**Work required**
Print exactly what the entries say, line by line, from the first line down to the one with "1 additional Recovery.", inclusive.

[Dataset entries]
[Start of Attachment]
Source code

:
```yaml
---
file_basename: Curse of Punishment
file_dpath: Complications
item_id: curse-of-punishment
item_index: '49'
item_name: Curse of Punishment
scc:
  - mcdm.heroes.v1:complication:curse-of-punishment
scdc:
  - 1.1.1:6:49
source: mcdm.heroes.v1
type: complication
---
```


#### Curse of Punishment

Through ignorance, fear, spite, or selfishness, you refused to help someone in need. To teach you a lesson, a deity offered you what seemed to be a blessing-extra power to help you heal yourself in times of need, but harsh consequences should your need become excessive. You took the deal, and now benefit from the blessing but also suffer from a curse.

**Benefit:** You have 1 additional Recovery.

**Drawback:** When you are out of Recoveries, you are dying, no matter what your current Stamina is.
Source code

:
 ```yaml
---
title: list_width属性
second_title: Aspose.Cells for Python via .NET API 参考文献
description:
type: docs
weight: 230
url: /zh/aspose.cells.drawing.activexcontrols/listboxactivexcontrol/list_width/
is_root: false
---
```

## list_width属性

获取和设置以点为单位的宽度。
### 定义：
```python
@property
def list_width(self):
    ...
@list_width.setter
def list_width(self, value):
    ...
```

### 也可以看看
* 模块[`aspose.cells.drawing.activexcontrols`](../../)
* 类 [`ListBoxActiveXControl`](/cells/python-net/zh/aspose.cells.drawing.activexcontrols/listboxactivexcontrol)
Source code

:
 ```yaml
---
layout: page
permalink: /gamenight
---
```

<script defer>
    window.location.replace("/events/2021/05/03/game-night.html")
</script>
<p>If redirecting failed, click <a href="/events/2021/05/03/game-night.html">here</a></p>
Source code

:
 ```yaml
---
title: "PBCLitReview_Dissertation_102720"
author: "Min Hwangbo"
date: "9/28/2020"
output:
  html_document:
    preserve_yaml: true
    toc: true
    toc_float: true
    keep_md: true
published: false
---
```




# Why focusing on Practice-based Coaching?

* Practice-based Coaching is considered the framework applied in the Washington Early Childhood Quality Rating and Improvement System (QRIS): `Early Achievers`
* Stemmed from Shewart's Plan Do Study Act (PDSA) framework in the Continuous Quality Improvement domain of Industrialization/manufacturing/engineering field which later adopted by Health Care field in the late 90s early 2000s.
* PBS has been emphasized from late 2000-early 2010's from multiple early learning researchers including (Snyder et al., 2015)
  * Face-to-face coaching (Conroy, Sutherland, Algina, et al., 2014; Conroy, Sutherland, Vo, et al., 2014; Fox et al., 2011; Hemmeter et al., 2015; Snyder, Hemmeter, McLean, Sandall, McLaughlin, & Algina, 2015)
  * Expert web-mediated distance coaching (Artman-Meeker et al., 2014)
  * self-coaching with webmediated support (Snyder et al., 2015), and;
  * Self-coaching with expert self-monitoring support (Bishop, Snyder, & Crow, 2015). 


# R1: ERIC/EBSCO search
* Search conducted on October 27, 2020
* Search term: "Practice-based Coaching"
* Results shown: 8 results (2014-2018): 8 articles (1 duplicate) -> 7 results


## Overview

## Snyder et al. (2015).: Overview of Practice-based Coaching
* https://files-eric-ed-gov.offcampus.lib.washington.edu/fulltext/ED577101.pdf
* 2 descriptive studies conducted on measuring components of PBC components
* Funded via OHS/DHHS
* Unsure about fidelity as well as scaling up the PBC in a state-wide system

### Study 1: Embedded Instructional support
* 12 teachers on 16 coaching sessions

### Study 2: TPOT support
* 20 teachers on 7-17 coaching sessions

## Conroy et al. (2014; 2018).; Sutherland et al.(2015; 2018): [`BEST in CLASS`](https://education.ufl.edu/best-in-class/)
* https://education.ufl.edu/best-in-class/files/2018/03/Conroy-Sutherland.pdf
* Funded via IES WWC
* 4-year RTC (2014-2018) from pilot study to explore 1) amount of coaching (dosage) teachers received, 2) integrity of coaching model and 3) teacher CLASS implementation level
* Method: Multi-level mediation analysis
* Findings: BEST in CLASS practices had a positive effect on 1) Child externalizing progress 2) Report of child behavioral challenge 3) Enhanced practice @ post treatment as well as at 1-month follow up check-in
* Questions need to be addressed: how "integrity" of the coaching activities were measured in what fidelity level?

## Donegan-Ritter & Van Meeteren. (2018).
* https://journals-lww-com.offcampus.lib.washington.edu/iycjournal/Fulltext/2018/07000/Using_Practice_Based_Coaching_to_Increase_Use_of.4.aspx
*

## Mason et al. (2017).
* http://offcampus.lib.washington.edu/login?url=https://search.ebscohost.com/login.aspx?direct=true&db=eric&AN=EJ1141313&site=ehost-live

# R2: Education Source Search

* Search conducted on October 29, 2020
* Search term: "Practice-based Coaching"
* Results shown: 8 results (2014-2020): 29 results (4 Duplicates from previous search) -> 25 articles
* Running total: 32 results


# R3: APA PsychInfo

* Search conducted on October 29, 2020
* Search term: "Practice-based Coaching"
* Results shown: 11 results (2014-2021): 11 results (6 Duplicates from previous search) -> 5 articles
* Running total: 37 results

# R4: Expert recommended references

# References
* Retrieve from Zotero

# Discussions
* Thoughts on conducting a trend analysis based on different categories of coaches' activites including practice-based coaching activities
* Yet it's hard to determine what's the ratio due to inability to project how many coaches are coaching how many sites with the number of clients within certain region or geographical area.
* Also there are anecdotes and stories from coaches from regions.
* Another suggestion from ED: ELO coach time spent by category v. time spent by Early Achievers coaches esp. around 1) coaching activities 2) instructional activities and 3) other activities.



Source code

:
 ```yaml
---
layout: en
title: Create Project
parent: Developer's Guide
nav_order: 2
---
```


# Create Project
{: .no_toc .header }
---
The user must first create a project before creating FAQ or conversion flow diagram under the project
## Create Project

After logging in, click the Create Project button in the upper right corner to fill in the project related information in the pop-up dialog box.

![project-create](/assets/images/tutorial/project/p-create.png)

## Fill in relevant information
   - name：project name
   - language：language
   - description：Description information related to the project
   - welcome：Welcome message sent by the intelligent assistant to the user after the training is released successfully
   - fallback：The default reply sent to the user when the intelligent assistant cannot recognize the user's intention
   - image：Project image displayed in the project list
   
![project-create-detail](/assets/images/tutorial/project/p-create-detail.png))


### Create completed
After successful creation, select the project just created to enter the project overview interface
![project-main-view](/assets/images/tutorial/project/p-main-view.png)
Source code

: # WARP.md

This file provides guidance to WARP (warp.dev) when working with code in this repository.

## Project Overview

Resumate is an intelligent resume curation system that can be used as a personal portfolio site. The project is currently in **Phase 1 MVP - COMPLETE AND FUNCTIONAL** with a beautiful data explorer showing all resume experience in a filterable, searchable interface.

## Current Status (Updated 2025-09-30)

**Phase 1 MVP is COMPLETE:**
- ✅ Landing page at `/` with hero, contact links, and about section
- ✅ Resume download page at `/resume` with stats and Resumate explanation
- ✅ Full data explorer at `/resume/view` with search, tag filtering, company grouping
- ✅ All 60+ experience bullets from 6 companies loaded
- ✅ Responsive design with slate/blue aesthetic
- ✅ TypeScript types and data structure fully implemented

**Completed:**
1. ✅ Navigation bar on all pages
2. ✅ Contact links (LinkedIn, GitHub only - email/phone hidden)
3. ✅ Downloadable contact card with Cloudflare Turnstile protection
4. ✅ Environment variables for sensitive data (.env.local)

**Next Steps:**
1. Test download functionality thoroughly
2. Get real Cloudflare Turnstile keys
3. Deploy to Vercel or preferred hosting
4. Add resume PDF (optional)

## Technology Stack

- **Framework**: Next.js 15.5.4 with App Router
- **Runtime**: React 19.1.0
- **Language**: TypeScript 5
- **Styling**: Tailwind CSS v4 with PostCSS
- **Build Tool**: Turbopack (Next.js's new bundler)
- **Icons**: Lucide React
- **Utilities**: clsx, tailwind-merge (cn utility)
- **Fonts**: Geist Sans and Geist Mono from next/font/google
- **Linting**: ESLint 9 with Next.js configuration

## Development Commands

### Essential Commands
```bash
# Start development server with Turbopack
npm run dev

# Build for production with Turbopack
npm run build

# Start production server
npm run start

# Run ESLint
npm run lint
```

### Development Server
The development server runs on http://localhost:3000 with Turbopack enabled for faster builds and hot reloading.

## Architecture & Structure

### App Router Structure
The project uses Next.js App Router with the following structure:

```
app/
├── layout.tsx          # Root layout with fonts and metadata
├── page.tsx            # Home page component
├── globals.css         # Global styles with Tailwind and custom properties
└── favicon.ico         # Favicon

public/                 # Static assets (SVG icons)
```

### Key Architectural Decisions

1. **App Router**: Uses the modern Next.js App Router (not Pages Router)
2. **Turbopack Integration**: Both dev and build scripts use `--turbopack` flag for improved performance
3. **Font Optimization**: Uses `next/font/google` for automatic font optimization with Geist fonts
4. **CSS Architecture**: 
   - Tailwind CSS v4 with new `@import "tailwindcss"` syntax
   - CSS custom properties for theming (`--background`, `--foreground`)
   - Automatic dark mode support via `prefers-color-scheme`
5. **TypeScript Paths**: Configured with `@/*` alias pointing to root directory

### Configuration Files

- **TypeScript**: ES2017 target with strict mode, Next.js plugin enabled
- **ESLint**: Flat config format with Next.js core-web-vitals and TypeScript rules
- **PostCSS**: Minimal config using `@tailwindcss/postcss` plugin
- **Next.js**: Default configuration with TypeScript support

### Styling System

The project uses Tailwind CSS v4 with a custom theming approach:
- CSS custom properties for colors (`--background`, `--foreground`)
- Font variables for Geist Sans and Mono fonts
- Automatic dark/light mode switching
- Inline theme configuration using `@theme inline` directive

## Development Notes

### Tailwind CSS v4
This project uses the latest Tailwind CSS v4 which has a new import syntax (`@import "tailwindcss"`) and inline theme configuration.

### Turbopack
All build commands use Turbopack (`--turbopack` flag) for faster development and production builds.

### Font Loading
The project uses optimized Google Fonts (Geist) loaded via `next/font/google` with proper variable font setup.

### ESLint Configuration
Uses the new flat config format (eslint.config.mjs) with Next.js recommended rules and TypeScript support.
[End of Attachment]
**Finished exercise**
Source code

:
```yaml
---
file_basename: Curse of Punishment
file_dpath: Complications
item_id: curse-of-punishment
item_index: '49'
item_name: Curse of Punishment
scc:
  - mcdm.heroes.v1:complication:curse-of-punishment
scdc:
  - 1.1.1:6:49
source: mcdm.heroes.v1
type: complication
---
```


#### Curse of Punishment

Through ignorance, fear, spite, or selfishness, you refused to help someone in need. To teach you a lesson, a deity offered you what seemed to be a blessing-extra power to help you heal yourself in times of need, but harsh consequences should your need become excessive. You took the deal, and now benefit from the blessing but also suffer from a curse.

**Benefit:** You have 1 additional Recovery.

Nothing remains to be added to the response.